[Prompt]
Go through the records below and return each line that has "Compares" in it.

[Records provided]

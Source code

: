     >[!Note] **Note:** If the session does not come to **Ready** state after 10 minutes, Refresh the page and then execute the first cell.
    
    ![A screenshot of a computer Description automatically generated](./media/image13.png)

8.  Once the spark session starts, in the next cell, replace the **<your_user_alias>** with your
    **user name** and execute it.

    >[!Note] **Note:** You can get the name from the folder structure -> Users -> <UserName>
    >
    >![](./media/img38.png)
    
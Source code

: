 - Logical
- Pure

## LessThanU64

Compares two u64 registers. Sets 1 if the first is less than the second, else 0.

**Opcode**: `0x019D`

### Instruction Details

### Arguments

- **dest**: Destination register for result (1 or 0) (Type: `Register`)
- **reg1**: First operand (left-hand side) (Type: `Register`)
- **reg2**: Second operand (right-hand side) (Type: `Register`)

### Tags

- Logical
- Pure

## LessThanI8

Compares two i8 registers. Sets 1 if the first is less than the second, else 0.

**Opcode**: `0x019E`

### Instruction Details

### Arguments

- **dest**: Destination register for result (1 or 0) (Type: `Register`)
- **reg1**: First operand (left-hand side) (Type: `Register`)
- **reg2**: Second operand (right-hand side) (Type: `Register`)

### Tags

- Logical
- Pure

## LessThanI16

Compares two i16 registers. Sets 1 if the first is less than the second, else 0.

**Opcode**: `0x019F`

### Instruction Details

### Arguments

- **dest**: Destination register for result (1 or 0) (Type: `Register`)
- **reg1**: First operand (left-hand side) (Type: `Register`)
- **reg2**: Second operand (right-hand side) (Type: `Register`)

[Task result]
Compares two u64 registers. Sets 1 if the first is less than the second, else 0.
Compares two i8 registers. Sets 1 if the first is less than the second, else 0.
Compares two i16 registers. Sets 1 if the first is less than the second, else 0.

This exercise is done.